I made a sad little trip to our small town library today. After an hour of searching the shelves, I could find just one book by Virginia Woolf.
To the Lighthouse was on the shelf, as it always is when I look. We have a charming little lighthouse here in this small city on the shores of Lake Erie, but it doesn’t seem to inspire anyone to read Woolf’s story.
Next I prowled for some non-fiction related to Woolf. There were shelves and shelves full of Harold Bloom’s literary criticism, but not a single volume devoted to Woolf. Nor were there any Woolf letters, diaries or biographies.
Feeling a bit desperate, I paused in front of the cookbooks. And for a moment, I got excited. I thought I had a Woolf sighting in my grip.
The Book Lover’s Cookbook: Recipes Inspired by Celebrated Works of Literature, and the Passages That Feature Them was in front of me. It must include Boeuf en Daube, I thought.
With much anticipation, I flipped to the index. Again, I was disappointed. Woolf, Virginia was not listed.
In an attempt at recovery from my dismay, I turned to Amazon. Here are the cookbooks I found that include dear Virginia in one way or another:
- Literary Feasts: Recipes from the Classics of Literature by Barbara Scrafford includes a section on To the Lighthouse.
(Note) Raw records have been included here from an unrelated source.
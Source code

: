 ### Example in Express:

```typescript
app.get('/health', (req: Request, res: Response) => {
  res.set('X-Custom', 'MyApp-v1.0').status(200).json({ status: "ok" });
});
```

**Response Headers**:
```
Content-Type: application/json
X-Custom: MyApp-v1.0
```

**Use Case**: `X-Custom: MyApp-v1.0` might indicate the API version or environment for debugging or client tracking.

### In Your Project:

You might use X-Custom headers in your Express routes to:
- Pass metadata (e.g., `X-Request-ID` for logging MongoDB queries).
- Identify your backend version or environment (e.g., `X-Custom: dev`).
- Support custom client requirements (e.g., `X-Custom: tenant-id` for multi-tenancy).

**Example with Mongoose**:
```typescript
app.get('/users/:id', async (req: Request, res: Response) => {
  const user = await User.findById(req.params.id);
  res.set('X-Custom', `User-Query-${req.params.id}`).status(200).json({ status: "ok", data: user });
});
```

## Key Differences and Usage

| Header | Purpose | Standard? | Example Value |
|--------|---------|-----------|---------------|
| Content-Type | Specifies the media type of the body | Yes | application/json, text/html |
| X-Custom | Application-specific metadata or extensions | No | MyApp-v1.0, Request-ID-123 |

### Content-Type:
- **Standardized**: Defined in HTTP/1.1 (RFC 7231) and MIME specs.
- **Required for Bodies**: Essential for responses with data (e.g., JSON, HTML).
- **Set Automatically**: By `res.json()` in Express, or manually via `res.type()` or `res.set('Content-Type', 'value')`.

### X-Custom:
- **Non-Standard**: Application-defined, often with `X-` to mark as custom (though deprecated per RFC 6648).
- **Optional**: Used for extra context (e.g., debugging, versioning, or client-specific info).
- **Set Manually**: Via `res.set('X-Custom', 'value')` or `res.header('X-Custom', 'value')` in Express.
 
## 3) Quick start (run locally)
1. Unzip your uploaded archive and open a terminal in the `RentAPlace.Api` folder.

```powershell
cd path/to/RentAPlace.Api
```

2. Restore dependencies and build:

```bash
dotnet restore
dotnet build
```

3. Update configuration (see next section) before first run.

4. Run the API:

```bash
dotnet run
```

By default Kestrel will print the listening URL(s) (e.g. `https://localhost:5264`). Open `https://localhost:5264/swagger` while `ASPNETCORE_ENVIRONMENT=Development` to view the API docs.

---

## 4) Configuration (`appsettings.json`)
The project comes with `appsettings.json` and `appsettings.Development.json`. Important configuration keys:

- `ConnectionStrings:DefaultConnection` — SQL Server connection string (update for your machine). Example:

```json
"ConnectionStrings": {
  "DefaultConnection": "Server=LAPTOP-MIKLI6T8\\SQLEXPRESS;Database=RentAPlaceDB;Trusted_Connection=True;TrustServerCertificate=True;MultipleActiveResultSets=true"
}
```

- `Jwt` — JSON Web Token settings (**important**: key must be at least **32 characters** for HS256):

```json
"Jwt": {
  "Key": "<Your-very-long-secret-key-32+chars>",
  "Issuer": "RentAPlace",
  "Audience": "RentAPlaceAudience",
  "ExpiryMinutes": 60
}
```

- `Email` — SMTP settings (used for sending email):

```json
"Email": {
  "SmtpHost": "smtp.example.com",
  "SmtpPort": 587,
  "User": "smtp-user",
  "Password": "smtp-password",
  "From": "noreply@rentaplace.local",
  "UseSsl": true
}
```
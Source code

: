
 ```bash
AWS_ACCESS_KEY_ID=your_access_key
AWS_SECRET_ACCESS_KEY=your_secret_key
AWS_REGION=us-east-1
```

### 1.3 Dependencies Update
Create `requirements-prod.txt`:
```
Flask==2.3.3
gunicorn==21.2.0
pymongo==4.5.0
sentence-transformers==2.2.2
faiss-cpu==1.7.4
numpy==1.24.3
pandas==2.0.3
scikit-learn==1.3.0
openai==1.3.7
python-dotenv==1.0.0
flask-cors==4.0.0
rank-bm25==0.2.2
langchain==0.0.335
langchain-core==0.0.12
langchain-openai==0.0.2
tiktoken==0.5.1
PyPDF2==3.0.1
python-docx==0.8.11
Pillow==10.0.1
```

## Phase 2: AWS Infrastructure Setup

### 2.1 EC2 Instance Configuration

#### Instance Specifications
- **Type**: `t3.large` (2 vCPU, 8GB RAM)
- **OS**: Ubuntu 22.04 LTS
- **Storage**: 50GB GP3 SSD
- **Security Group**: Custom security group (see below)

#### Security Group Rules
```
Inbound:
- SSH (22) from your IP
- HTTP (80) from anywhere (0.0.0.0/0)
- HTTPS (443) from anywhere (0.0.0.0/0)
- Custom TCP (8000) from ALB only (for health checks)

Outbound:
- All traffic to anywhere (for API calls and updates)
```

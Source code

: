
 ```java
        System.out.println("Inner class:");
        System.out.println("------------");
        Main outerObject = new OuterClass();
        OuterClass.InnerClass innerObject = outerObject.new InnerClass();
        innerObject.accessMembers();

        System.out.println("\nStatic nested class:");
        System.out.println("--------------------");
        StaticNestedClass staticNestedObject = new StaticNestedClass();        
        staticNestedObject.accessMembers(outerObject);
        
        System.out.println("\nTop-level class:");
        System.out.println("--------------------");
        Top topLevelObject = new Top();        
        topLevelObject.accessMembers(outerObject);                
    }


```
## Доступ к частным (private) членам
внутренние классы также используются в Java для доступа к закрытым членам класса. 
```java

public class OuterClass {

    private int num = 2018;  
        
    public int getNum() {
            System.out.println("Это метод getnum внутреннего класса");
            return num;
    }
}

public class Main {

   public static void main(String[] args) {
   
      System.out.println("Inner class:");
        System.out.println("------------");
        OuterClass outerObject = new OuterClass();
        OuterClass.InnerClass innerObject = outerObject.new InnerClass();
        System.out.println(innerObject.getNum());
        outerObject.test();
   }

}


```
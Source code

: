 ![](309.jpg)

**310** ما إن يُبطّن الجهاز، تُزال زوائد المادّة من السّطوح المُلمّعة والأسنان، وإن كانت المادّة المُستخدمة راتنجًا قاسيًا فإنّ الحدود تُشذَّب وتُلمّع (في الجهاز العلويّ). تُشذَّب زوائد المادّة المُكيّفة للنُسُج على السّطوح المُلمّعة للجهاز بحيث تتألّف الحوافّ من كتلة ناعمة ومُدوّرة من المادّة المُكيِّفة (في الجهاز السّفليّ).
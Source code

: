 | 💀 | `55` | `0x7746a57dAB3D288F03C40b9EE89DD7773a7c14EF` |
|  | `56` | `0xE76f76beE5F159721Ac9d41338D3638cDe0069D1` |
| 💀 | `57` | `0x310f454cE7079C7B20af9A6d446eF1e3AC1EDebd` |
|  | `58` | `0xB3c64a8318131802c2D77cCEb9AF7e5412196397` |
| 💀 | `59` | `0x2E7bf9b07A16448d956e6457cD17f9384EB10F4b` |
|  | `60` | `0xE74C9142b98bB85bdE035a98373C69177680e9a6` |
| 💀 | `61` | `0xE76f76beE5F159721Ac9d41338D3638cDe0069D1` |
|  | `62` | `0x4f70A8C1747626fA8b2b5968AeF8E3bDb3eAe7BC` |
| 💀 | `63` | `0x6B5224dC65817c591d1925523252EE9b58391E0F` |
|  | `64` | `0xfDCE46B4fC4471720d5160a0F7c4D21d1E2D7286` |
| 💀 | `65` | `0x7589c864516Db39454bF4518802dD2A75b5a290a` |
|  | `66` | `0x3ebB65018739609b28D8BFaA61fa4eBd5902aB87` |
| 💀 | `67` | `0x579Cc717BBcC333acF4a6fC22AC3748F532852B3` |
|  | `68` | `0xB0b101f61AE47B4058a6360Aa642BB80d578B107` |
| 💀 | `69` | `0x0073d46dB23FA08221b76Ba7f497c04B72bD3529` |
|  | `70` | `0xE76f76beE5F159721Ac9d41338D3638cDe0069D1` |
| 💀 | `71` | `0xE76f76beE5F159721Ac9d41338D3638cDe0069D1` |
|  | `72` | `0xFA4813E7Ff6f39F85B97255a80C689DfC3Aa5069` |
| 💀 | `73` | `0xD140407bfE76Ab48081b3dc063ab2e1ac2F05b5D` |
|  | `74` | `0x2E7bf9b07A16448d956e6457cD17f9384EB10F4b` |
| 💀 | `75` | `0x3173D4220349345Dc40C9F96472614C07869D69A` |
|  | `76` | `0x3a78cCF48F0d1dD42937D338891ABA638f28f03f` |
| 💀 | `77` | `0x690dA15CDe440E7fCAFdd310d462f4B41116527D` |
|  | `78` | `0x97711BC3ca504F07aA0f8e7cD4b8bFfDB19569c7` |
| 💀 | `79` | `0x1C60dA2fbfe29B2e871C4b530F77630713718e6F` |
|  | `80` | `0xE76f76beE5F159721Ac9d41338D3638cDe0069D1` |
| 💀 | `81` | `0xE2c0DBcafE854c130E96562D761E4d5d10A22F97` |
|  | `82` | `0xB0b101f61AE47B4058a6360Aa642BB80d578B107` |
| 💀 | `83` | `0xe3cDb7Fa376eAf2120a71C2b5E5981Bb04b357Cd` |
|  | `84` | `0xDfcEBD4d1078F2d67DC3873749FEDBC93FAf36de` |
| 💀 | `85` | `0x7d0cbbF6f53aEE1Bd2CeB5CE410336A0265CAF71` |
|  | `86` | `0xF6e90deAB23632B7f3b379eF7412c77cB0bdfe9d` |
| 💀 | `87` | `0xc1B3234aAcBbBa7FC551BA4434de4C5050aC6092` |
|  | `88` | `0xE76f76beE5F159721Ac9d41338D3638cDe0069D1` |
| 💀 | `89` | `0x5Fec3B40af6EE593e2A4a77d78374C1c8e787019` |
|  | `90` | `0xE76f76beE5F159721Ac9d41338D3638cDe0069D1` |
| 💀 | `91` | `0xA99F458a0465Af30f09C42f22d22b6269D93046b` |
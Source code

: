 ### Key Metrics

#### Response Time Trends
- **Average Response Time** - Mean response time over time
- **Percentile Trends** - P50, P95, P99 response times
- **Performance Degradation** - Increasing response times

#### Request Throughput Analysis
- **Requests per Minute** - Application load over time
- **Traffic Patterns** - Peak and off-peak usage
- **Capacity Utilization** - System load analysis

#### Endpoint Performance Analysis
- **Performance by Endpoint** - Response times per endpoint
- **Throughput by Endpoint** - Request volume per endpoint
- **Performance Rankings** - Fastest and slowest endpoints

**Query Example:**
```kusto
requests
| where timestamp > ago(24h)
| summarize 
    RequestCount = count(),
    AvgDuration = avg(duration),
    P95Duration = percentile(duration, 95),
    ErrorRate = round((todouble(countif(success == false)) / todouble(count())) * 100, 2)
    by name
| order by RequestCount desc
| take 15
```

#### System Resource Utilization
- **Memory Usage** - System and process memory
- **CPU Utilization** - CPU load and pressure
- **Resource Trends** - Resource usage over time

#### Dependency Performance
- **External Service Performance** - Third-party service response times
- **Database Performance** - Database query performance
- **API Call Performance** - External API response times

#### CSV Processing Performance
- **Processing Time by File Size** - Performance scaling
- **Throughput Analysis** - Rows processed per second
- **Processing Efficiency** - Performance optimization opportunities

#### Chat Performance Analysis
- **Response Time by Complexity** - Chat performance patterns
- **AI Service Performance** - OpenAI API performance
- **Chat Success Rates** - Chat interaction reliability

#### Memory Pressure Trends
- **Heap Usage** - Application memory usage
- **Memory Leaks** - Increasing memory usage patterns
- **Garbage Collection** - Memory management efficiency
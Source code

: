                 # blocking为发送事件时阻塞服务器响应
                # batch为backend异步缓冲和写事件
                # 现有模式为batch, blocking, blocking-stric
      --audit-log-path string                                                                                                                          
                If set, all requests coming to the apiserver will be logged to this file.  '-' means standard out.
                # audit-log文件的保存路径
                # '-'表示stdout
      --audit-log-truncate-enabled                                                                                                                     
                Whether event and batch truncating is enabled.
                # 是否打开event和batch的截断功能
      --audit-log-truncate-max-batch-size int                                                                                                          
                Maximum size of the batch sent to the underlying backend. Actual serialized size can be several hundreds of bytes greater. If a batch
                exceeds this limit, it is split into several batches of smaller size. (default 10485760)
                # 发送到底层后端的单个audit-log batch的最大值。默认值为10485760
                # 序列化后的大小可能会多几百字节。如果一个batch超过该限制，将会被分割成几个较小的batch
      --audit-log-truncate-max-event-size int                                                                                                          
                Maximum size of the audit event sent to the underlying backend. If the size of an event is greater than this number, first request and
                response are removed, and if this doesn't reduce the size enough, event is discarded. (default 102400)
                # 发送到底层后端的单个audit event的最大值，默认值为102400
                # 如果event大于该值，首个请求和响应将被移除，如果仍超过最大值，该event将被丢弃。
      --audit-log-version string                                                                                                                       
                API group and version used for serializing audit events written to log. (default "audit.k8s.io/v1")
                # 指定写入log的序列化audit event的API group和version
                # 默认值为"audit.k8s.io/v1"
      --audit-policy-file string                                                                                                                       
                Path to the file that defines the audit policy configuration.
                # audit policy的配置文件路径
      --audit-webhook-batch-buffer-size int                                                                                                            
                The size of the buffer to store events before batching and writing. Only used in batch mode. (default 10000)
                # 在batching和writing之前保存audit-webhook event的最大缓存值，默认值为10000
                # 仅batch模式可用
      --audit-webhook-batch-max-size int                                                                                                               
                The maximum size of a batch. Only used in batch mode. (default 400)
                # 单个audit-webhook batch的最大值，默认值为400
- The Book Club Cookbook by Judy Gelman, Vicki Levy Krupp includes a recipe for Britta’s Crab Casserole from Michael Cunningham’s The Hours.
- Kafka’s Soup: A Complete History of World Literature in 14 Recipes by Mark Crick, and you can read what he has Virginia cooking.
On a more somber note, I also found this: Ravenous Identity: Eating and Eating Distress in the Life and Work of Virginia Woolf by Allie Glenny.
But I shall go no further down this path. Woolf and food is Alice Lowe‘s new territory.